[Information provided Boundary: Start]

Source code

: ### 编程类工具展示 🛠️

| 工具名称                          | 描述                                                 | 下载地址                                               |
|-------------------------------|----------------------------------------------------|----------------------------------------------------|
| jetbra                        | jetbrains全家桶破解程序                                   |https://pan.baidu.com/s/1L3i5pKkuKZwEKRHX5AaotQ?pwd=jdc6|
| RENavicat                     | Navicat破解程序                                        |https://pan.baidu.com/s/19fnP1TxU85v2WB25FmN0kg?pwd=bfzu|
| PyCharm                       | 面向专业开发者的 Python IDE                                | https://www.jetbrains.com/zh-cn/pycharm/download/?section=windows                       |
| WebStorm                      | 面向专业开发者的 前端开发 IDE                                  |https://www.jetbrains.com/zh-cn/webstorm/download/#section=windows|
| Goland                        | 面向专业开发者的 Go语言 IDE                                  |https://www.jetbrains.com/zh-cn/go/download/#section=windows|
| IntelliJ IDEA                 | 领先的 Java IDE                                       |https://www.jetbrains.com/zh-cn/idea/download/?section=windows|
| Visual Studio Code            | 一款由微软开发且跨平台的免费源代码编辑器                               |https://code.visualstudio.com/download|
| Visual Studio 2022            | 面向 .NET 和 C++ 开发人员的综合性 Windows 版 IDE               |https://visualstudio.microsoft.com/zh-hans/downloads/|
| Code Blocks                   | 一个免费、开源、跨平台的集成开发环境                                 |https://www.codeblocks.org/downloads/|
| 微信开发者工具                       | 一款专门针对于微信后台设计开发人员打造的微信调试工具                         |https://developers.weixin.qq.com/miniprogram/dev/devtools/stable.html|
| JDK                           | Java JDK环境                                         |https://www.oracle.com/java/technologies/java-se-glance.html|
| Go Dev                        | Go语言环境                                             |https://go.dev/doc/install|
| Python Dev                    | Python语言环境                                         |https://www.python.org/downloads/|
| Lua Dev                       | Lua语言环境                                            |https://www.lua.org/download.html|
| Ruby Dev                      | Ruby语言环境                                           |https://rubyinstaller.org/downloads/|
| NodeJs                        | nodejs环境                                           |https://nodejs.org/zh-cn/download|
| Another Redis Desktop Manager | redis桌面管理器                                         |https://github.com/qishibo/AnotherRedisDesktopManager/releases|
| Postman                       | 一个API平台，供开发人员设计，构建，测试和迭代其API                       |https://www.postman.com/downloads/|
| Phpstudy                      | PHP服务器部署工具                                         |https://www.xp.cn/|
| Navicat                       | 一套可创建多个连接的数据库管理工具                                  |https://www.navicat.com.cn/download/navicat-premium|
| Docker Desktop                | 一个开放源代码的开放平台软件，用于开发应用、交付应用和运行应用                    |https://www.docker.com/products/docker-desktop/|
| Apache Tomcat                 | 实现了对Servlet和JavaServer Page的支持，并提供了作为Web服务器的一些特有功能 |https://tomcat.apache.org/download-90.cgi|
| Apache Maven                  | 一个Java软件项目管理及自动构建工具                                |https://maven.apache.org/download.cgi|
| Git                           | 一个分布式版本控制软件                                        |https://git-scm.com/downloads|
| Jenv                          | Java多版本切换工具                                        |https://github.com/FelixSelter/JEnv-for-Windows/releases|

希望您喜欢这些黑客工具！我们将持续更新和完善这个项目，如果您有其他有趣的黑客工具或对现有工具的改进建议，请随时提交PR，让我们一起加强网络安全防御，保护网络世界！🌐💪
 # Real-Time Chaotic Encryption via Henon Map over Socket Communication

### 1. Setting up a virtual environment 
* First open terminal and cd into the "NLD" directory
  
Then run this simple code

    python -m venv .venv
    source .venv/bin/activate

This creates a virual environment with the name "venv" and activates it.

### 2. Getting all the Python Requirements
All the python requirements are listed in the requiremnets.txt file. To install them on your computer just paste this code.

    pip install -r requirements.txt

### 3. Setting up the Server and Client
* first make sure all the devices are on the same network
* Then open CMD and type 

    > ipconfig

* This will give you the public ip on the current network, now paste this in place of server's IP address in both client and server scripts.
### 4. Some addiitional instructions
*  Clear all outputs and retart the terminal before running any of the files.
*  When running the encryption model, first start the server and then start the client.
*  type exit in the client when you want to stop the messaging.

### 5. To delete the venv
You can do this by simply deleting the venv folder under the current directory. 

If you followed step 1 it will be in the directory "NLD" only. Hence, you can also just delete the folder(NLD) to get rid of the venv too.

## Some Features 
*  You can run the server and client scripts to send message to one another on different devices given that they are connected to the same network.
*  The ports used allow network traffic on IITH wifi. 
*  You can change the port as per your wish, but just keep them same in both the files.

[Information provided Boundary: End]

◆ **Aim of the task**:
Retype the entries exactly, including every line.

◆ **Exercise output**:
Source code

: ### 编程类工具展示 🛠️

| 工具名称                          | 描述                                                 | 下载地址                                               |
|-------------------------------|----------------------------------------------------|----------------------------------------------------|
| jetbra                        | jetbrains全家桶破解程序                                   |https://pan.baidu.com/s/1L3i5pKkuKZwEKRHX5AaotQ?pwd=jdc6|
| RENavicat                     | Navicat破解程序                                        |https://pan.baidu.com/s/19fnP1TxU85v2WB25FmN0kg?pwd=bfzu|
| PyCharm                       | 面向专业开发者的 Python IDE                                | https://www.jetbrains.com/zh-cn/pycharm/download/?section=windows                       |
| WebStorm                      | 面向专业开发者的 前端开发 IDE                                  |https://www.jetbrains.com/zh-cn/webstorm/download/#section=windows|
| Goland                        | 面向专业开发者的 Go语言 IDE                                  |https://www.jetbrains.com/zh-cn/go/download/#section=windows|
| IntelliJ IDEA                 | 领先的 Java IDE                                       |https://www.jetbrains.com/zh-cn/idea/download/?section=windows|
| Visual Studio Code            | 一款由微软开发且跨平台的免费源代码编辑器                               |https://code.visualstudio.com/download|
| Visual Studio 2022            | 面向 .NET 和 C++ 开发人员的综合性 Windows 版 IDE               |https://visualstudio.microsoft.com/zh-hans/downloads/|
| Code Blocks                   | 一个免费、开源、跨平台的集成开发环境                                 |https://www.codeblocks.org/downloads/|
| 微信开发者工具                       | 一款专门针对于微信后台设计开发人员打造的微信调试工具                         |https://developers.weixin.qq.com/miniprogram/dev/devtools/stable.html|
| JDK                           | Java JDK环境                                         |https://www.oracle.com/java/technologies/java-se-glance.html|
| Go Dev                        | Go语言环境                                             |https://go.dev/doc/install|
| Python Dev                    | Python语言环境                                         |https://www.python.org/downloads/|
| Lua Dev                       | Lua语言环境                                            |https://www.lua.org/download.html|
| Ruby Dev                      | Ruby语言环境                                           |https://rubyinstaller.org/downloads/|
| NodeJs                        | nodejs环境                                           |https://nodejs.org/zh-cn/download|
| Another Redis Desktop Manager | redis桌面管理器                                         |https://github.com/qishibo/AnotherRedisDesktopManager/releases|
| Postman                       | 一个API平台，供开发人员设计，构建，测试和迭代其API                       |https://www.postman.com/downloads/|
| Phpstudy                      | PHP服务器部署工具                                         |https://www.xp.cn/|
| Navicat                       | 一套可创建多个连接的数据库管理工具                                  |https://www.navicat.com.cn/download/navicat-premium|
| Docker Desktop                | 一个开放源代码的开放平台软件，用于开发应用、交付应用和运行应用                    |https://www.docker.com/products/docker-desktop/|
| Apache Tomcat                 | 实现了对Servlet和JavaServer Page的支持，并提供了作为Web服务器的一些特有功能 |https://tomcat.apache.org/download-90.cgi|
| Apache Maven                  | 一个Java软件项目管理及自动构建工具                                |https://maven.apache.org/download.cgi|
| Git                           | 一个分布式版本控制软件                                        |https://git-scm.com/downloads|
| Jenv                          | Java多版本切换工具                                        |https://github.com/FelixSelter/JEnv-for-Windows/releases|

希望您喜欢这些黑客工具！我们将持续更新和完善这个项目，如果您有其他有趣的黑客工具或对现有工具的改进建议，请随时提交PR，让我们一起加强网络安全防御，保护网络世界！🌐💪
 # Real-Time Chaotic Encryption via Henon Map over Socket Communication

### 1. Setting up a virtual environment 
* First open terminal and cd into the "NLD" directory
  
Then run this simple code

    python -m venv .venv
    source .venv/bin/activate

This creates a virual environment with the name "venv" and activates it.

### 2. Getting all the Python Requirements
All the python requirements are listed in the requiremnets.txt file. To install them on your computer just paste this code.

    pip install -r requirements.txt

### 3. Setting up the Server and Client
* first make sure all the devices are on the same network
* Then open CMD and type 

    > ipconfig

* This will give you the public ip on the current network, now paste this in place of server's IP address in both client and server scripts.
### 4. Some addiitional instructions
*  Clear all outputs and retart the terminal before running any of the files.
*  When running the encryption model, first start the server and then start the client.
*  type exit in the client when you want to stop the messaging.

### 5. To delete the venv
You can do this by simply deleting the venv folder under the current directory. 

If you followed step 1 it will be in the directory "NLD" only. Hence, you can also just delete the folder(NLD) to get rid of the venv too.

## Some Features 
*  You can run the server and client scripts to send message to one another on different devices given that they are connected to the same network.
*  The ports used allow network traffic on IITH wifi. 
*  You can change the port as per your wish, but just keep them same in both the files.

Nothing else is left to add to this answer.